[Source records]
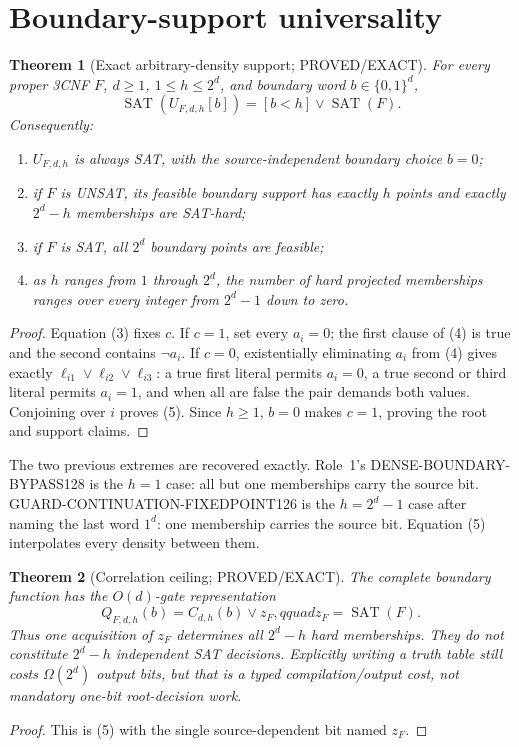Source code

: \documentclass[11pt]{article}
\newtheorem{theorem}{Theorem}
\newcommand{\SAT}{\operatorname{SAT}}
\begin{document}
\section{Boundary-support universality}
\begin{theorem}[Exact arbitrary-density support; PROVED/EXACT]
For every proper 3CNF $F$, $d\ge1$, $1\le h\le2^d$, and boundary word
$b\in\{0,1\}^d$,
\[
 \boxed{\SAT(U_{F,d,h}[b])=[b<h]\vee\SAT(F).}                     \tag{5}
\]
Consequently:
\begin{enumerate}
\item $U_{F,d,h}$ is always SAT, with the source-independent boundary
choice $b=0$;
\item if $F$ is UNSAT, its feasible boundary support has exactly $h$
points and exactly $2^d-h$ memberships are SAT-hard;
\item if $F$ is SAT, all $2^d$ boundary points are feasible;
\item as $h$ ranges from $1$ through $2^d$, the number of hard projected
memberships ranges over every integer from $2^d-1$ down to zero.
\end{enumerate}
\end{theorem}
\begin{proof}
Equation (3) fixes $c$.  If $c=1$, set every $a_i=0$; the first clause of
(4) is true and the second contains $\neg a_i$.  If $c=0$, existentially
eliminating $a_i$ from (4) gives exactly
$\ell_{i1}\vee\ell_{i2}\vee\ell_{i3}$: a true first literal permits
$a_i=0$, a true second or third literal permits $a_i=1$, and when all are
false the pair demands both values.  Conjoining over $i$ proves (5).  Since
$h\ge1$, $b=0$ makes $c=1$, proving the root and support claims.
\end{proof}

The two previous extremes are recovered exactly.  Role~1's
DENSE-BOUNDARY-BYPASS128 is the $h=1$ case: all but one memberships carry
the source bit.  GUARD-CONTINUATION-FIXEDPOINT126 is the
$h=2^d-1$ case after naming the last word $1^d$: one membership carries the
source bit.  Equation (5) interpolates every density between them.

\begin{theorem}[Correlation ceiling; PROVED/EXACT]
The complete boundary function has the $O(d)$-gate representation
\[
 Q_{F,d,h}(b)=C_{d,h}(b)\vee z_F,qquad z_F=\SAT(F).                \tag{6}
\]
Thus one acquisition of $z_F$ determines all $2^d-h$ hard memberships.
They do not constitute $2^d-h$ independent SAT decisions.  Explicitly
writing a truth table still costs $\Omega(2^d)$ output bits, but that is a
typed compilation/output cost, not mandatory one-bit root-decision work.
\end{theorem}
\begin{proof}
This is (5) with the single source-dependent bit named $z_F$.
\end{proof}
\end{document}
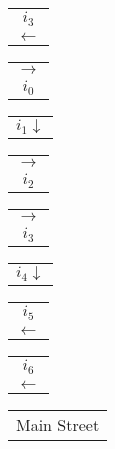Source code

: \documentclass{book}
\begin{document}
\stopmpxshipout
\mpxshipout%
{\small \renewcommand{\arraystretch}{.9}
              \begin{tabular}[b]{@{}c@{}}
                   $i_3$ \\ $\longleftarrow$     
              \end{tabular}}%
\stopmpxshipout
\mpxshipout%
{\small \renewcommand{\arraystretch}{.9}
              \begin{tabular}[t]{@{}c@{}}
                  $\longrightarrow$ \\ $i_0$     
              \end{tabular}}%
\stopmpxshipout
\mpxshipout%
{\small \renewcommand{\arraystretch}{.9}
              \begin{tabular}[t]{@{}r@{}}
                  $i_1 \downarrow$    
              \end{tabular}}%
\stopmpxshipout
\mpxshipout%
{\small \renewcommand{\arraystretch}{.9}
              \begin{tabular}[t]{@{}c@{}}
                  $\longrightarrow$ \\ $i_2$     
              \end{tabular}}%
\stopmpxshipout
\mpxshipout%
{\small \renewcommand{\arraystretch}{.9}
              \begin{tabular}[t]{@{}c@{}}
                  $\longrightarrow$ \\ $i_3$     
              \end{tabular}}%
\stopmpxshipout
\mpxshipout%
{\small \renewcommand{\arraystretch}{.9}
              \begin{tabular}[t]{@{}r@{}}
                  $i_4 \downarrow$    
              \end{tabular}}%
\stopmpxshipout
\mpxshipout%
{\small \renewcommand{\arraystretch}{.9}
              \begin{tabular}[b]{@{}c@{}}
                   $i_5$ \\ $\longleftarrow$     
              \end{tabular}}%
\stopmpxshipout
\mpxshipout%
{\small \renewcommand{\arraystretch}{.9}
              \begin{tabular}[b]{@{}c@{}}
                   $i_6$ \\ $\longleftarrow$     
              \end{tabular}}%
\stopmpxshipout
\mpxshipout%
{\small \renewcommand{\arraystretch}{.9}
              \circuitfont\begin{tabular}[b]{@{}c@{}}
                  Main Street     
              \end{tabular}}%
\end{document}

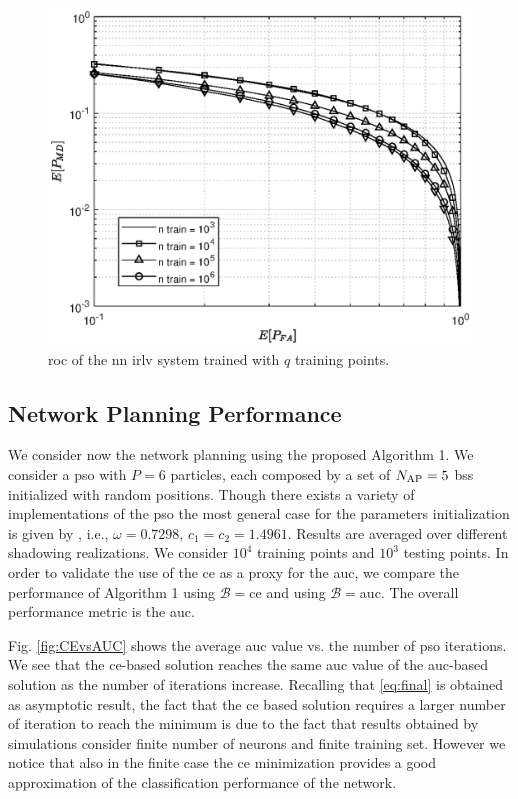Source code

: \documentclass[conference,draftcls,onecolumn]{IEEEtran}
\begin{document}
\begin{figure}[t]
    \centering
    \includegraphics[width=0.9\columnwidth]{mean_maps_2.eps}
    \caption{\ac{roc} of the \ac{nn} \ac{irlv} system trained with $q$ training points.}
    \label{fig:n_train}
\end{figure}

\subsection{Network Planning Performance}

We consider now the network planning using the proposed Algorithm 1. We consider a \ac{pso} with $P=6$ particles, each composed by a set of $N_{\rm AP}=5$ \acp{bs} initialized with random positions. Though there exists a variety of implementations of the \ac{pso} the most general case for the parameters initialization is given by \cite{clerc2002}, i.e.,   $\omega=0.7298$, $c_1=c_2=1.4961$. Results are averaged over different shadowing realizations. We consider $10^4$ training  points and  $10^3$ testing points. In order to validate the use of the \ac{ce} as a proxy for the \ac{auc}, we compare the performance of Algorithm 1 using $\mathcal{B}=$\ac{ce} and using $\mathcal{B}=$\ac{auc}. The overall performance metric is the \ac{auc}.

Fig. \ref{fig:CEvsAUC} shows the average \ac{auc} value vs. the number of \ac{pso} iterations. We see that the \ac{ce}-based solution reaches the same  \ac{auc} value of the \ac{auc}-based solution as the number of iterations increase. Recalling that \ref{eq:final} is obtained as asymptotic result, the fact that the \ac{ce} based solution requires a larger number of iteration to reach the minimum is due to the fact that results obtained by simulations consider finite number of neurons and finite training set. However we notice that also in the finite case the \ac{ce} minimization provides a good approximation of the classification performance of the network.
\end{document}
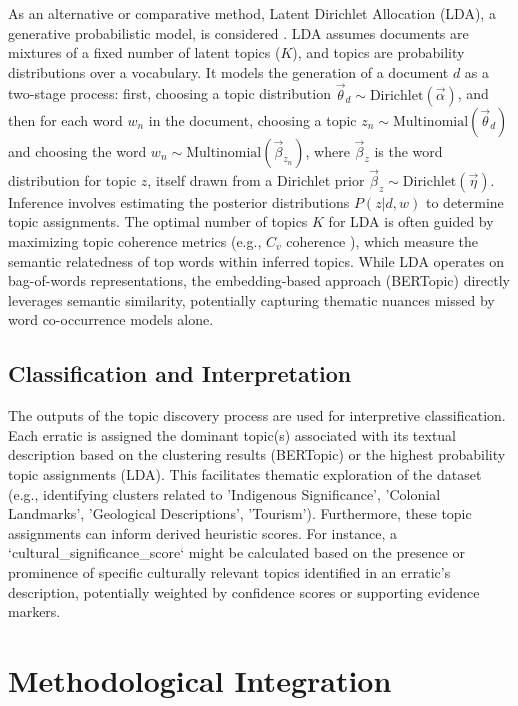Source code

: As an alternative or comparative method, Latent Dirichlet Allocation (LDA), a generative probabilistic model, is considered \cite{Blei2003}. LDA assumes documents are mixtures of a fixed number of latent topics ($K$), and topics are probability distributions over a vocabulary. It models the generation of a document $d$ as a two-stage process: first, choosing a topic distribution $\vec{\theta}_d \sim \text{Dirichlet}(\vec{\alpha})$, and then for each word $w_n$ in the document, choosing a topic $z_n \sim \text{Multinomial}(\vec{\theta}_d)$ and choosing the word $w_n \sim \text{Multinomial}(\vec{\beta}_{z_n})$, where $\vec{\beta}_z$ is the word distribution for topic $z$, itself drawn from a Dirichlet prior $\vec{\beta}_z \sim \text{Dirichlet}(\vec{\eta})$. Inference involves estimating the posterior distributions $P(z|d, w)$ to determine topic assignments. The optimal number of topics $K$ for LDA is often guided by maximizing topic coherence metrics (e.g., $C_v$ coherence \cite{Roder2015}), which measure the semantic relatedness of top words within inferred topics. While LDA operates on bag-of-words representations, the embedding-based approach (BERTopic) directly leverages semantic similarity, potentially capturing thematic nuances missed by word co-occurrence models alone.

\subsection{Classification and Interpretation}
\label{subsec:classification_interpretation}

The outputs of the topic discovery process are used for interpretive classification. Each erratic is assigned the dominant topic(s) associated with its textual description based on the clustering results (BERTopic) or the highest probability topic assignments (LDA). This facilitates thematic exploration of the dataset (e.g., identifying clusters related to 'Indigenous Significance', 'Colonial Landmarks', 'Geological Descriptions', 'Tourism'). Furthermore, these topic assignments can inform derived heuristic scores. For instance, a `cultural\_significance\_score` might be calculated based on the presence or prominence of specific culturally relevant topics identified in an erratic's description, potentially weighted by confidence scores or supporting evidence markers.

\section{Methodological Integration}
\label{sec:integration}

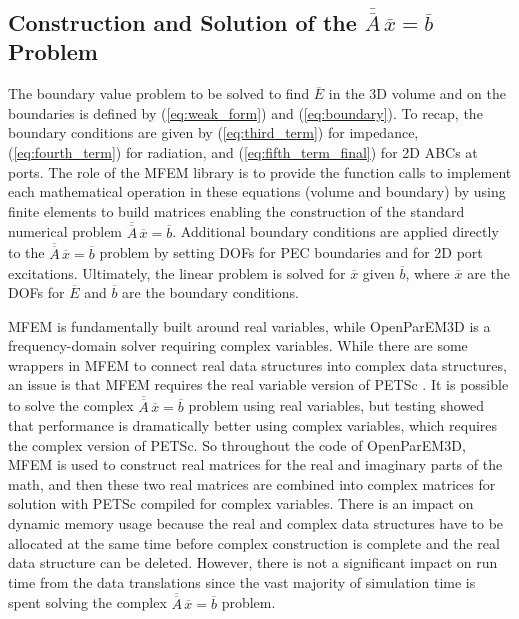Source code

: \documentclass[titlepage]{article}
\renewcommand\_{\textunderscore\linebreak[1]}
\begin{document}
\subsection{Construction and Solution of the $\overline{\overline{A}}\,\overline{x}=\overline{b}$ Problem}

The boundary value problem to be solved to find $\overline{E}$ in the 3D volume and on the boundaries is defined by (\ref{eq:weak_form}) and (\ref{eq:boundary}).  To recap, the boundary conditions are given by (\ref{eq:third_term}) for impedance, (\ref{eq:fourth_term}) for radiation, and (\ref{eq:fifth_term_final}) for 2D ABCs at ports.  The role of the MFEM library is to provide the function calls to implement each mathematical operation in these equations (volume and boundary) by using finite elements to build matrices enabling the construction of the standard numerical problem $\overline{\overline{A}}\,\overline{x}=\overline{b}$.  Additional boundary conditions are applied directly to the $\overline{\overline{A}}\,\overline{x}=\overline{b}$ problem by setting DOFs for PEC boundaries and for 2D port excitations.  Ultimately, the linear problem is solved for $\overline{x}$ given $\overline{b}$, where $\overline{x}$ are the DOFs for $\overline{E}$ and $\overline{b}$ are the boundary conditions.

MFEM is fundamentally built around real variables, while OpenParEM3D is a frequency-domain solver requiring complex variables. While there are some wrappers in MFEM to connect real data structures into complex data structures, an issue is that MFEM requires the real variable version of PETSc \cite{PETSc}.  It is possible to solve the complex $\overline{\overline{A}}\,\overline{x}=\overline{b}$ problem using real variables, but testing showed that performance is dramatically better using complex variables, which requires the complex version of PETSc. So throughout the code of OpenParEM3D, MFEM is used to construct real matrices for the real and imaginary parts of the math, and then these two real matrices are combined into complex matrices for solution with PETSc compiled for complex variables.  There is an impact on dynamic memory usage because the real and complex data structures have to be allocated at the same time before complex construction is complete and the real data structure can be deleted.  However, there is not a significant impact on run time from the data translations since the vast majority of simulation time is spent solving the complex $\overline{\overline{A}}\,\overline{x}=\overline{b}$ problem.
\end{document}
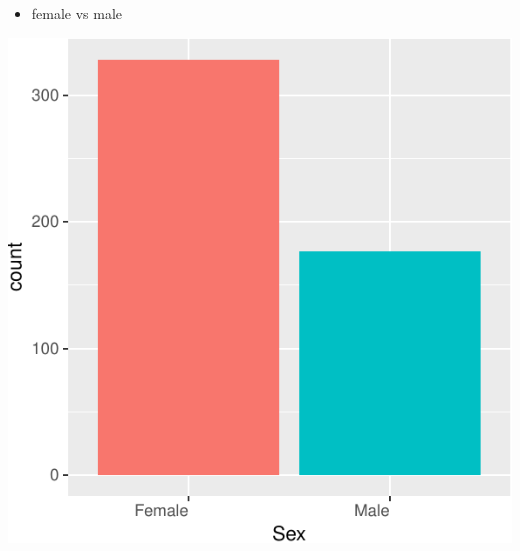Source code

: \documentclass[ignorenonframetext,]{beamer}
\providecommand{\tightlist}{%
  \setlength{\itemsep}{0pt}\setlength{\parskip}{0pt}}
\begin{document}
\begin{frame}{}

\begin{itemize}
\tightlist
\item
  female vs male
\end{itemize}

\includegraphics{analisi_exp_markdown_files/figure-beamer/unnamed-chunk-4-1.pdf}

\end{frame}
\end{document}
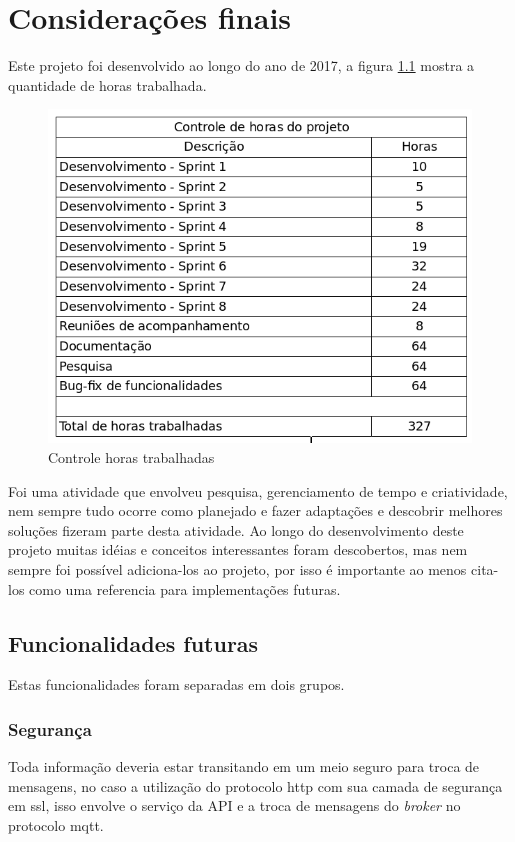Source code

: \chapter{Considerações finais}
Este projeto foi desenvolvido ao longo do ano de 2017, a figura \ref{horas-trabalhadas} mostra a quantidade de horas trabalhada.

\begin{figure}[H]
\caption{\label{horas-trabalhadas} Controle horas trabalhadas}
\includegraphics[scale=0.4]{img/horas-trabalhadas.png}
\end{figure}

Foi uma atividade que envolveu pesquisa, gerenciamento de tempo e criatividade, nem sempre tudo ocorre como planejado e fazer adaptações e descobrir melhores soluções fizeram parte desta atividade. Ao longo do desenvolvimento deste projeto muitas idéias e conceitos interessantes foram descobertos, mas nem sempre foi possível adiciona-los ao projeto, por isso é importante ao menos cita-los como uma referencia para implementações futuras.

\section{Funcionalidades futuras}
Estas funcionalidades foram separadas em dois grupos.

\subsection{Segurança}
Toda informação deveria estar transitando em um meio seguro para troca de mensagens, no caso a utilização do protocolo http com sua camada de segurança em ssl, isso envolve o serviço da API e a troca de mensagens do \textit{broker} no protocolo mqtt.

• **ABOUT THIS TASK**
Pull out each line of the records holding the string "hard".

• **TASK RESPONSE**
points and exactly $2^d-h$ memberships are SAT-hard;
\item as $h$ ranges from $1$ through $2^d$, the number of hard projected
Thus one acquisition of $z_F$ determines all $2^d-h$ hard memberships.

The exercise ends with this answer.